2023

Facts and Learning Tips

Databases will be one of the hardest subjects you have encountered during your studies. Although decades of experience suggests that the only thing needed to pass (with flying colors) is willing to obtain the knowledge presented to you during the course. Trust me, the knowledge you get here is basically a full-stack slice of THE system engineering skillset, which can be directly applied in the industry. During the semester, me and my colleagues attemp to give you a profound knowledge of both practice and theory. This includes the tech skills introduced during lab sessions, but dives down all the way to database theory including high-level structural modeling, physical storage considerations, algorithms and detailed answers for many “why”-s. So now I’m giving you the “how”: some tips and best practices for being a successful student of Databases:

  • Study every single week. For each lecture, practice and lab, you should be familiar with the whole material of the lectures presented to you at that given point in time. You also have to be familiar with the relevant sections of the reference book. Do not be surprised, if the quiz or midterm or exam asks for knowledge not discussed in class, but discussed by the reference book. During (self-)studying, your instructors are open to discussion via e-mail in case you don’t understand something.
  • Knowledge does not mean being able to recite the material word-by-word. Reciting the material word-by-word is completely useless in this course, as it is not what makes a good engineer.
  • Knowledge means having a deep understanding of the material, seeing the connections between its different parts, and knowing the answer for all “why”-s. This knowledge can be obtained by trying to explain the material at home, in front of the mirror, to your teddy bear, your friend or roommate: Do this out loud, and while doing so, you will hear yourself and sense which parts are missing and have to be worked on.
  • Knowledge also means being able to apply your knowledge. For this, doing all the tutorial exercises, doing the whole exercise book, and checking it with your tutorial instructor is a very good way.
  • It is OK to be wrong. It is a valuable and necessary step in any learning process.
  • It is OK to ask. As being wrong is OK, don’t be afraid to. All your questions will be appreciated! Ask during lectures, ask during tutorials, ask during labs or ask via e-mail: We are there to help and answer. Actually, that is why we’re there.
  • It is not okay to pretend you understand while you do not. Feel comfortable to stop the class at any time and ask any question. There is no such thing as dumb question. All questions are valuable!
  • As the goal is a profound and practical knowledge, the tests will contain exercises for checking this. Test exercises might greatly differ from the ones in class, but will need the same skillset and knowledge.
  • A prerequisite of this course is to speak, comprehend and read English fluently. If you feel you are not there yet, do drop the course, spend the same amount of time improving your English skills, and come back next fall. Background: This course is the so-called “mirror course” of the Hungarian Databases course. You will get the same degree eventually, so you have to meet the same requirements to pass Databases. Hungarian students speak Hungarian fluently, so you have to speak English fluently to avoid language skills from being a barrier of your Databases studies.

Material

Reference book. This is the book you have to self-study at home besides the class material. The relevant sections are defined below.

PPT presentations:

The rest of the topics do not and will not have PPTs. (This is a choice of the lecturer.) For these and basically all topics, use the reference book and more preferably your own notes made during lecture. (THe book does not contain the query optimization topic.)

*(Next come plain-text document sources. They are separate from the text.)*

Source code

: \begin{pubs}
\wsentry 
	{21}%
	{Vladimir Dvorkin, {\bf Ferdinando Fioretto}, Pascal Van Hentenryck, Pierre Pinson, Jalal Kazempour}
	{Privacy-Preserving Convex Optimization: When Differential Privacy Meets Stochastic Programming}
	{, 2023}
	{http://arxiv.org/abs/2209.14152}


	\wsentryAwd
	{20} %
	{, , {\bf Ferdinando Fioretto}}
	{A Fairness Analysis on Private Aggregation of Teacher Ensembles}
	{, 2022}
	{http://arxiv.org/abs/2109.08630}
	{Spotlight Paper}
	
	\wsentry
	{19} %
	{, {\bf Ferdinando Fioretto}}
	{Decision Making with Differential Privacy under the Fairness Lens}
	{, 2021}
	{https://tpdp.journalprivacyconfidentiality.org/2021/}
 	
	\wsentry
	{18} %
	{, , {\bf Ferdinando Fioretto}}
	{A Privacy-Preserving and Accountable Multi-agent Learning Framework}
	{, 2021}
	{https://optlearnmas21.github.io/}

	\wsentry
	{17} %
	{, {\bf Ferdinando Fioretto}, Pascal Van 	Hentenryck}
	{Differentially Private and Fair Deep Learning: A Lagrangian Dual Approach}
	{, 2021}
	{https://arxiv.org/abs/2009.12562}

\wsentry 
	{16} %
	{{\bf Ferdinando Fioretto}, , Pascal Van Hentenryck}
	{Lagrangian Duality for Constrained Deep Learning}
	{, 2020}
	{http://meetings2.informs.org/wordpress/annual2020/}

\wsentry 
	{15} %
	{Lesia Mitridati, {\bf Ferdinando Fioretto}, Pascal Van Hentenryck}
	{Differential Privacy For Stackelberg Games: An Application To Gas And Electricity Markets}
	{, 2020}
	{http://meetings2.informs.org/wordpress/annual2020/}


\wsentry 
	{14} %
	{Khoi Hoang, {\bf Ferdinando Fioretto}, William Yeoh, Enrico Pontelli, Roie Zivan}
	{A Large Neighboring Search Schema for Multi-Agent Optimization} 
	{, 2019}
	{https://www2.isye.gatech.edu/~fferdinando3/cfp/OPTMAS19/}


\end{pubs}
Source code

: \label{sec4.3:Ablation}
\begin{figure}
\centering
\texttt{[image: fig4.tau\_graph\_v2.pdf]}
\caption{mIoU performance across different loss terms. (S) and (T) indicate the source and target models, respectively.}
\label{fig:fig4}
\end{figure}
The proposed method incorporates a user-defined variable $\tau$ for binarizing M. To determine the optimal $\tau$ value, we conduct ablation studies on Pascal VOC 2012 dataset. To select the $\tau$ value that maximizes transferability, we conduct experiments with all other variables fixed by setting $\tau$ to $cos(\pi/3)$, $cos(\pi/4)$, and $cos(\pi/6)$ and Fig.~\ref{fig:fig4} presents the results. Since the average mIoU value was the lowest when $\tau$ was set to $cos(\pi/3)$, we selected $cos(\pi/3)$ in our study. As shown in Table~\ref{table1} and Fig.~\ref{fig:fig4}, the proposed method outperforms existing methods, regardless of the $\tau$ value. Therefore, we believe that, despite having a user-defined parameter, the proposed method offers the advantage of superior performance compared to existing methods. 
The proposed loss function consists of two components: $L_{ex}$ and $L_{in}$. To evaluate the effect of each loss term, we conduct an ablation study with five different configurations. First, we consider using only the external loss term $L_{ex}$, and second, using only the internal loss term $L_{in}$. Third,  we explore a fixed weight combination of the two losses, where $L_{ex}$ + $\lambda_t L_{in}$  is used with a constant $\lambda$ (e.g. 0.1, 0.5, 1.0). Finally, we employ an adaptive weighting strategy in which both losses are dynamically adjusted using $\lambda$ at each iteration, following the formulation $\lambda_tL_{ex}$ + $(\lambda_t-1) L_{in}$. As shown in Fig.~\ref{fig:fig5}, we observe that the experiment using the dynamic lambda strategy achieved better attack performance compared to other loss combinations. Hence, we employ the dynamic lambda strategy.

Exercise book. If you do every single exercise, and discuss your questions with your instructors, your chances of getting a good grade will significantly improve (as decades of experience suggests).

Here are the recordings of last year’s Databases lectures and tutorials. The ones relevant for you are the ones under my name. “Databases, Lecture n” is the nth lecture, “Databases, Practice m” is the m tutorial session. Also, there is a “Databases, 7,5th Lecture”. Don’t miss that one. Note: These videos only cover like half of the complete material!

Lectures

Lectures are held every Monday from 14:15 to 15:45. Location: IE.220

On week 1 there will be an extra lecture on Thursday, september 7th at 16:15, in room QBF.11.

On week 2 there will be an extra lecture on Thursday, september 14th at 16:15, in room IE.220.

Then all further lectures will be on Monday.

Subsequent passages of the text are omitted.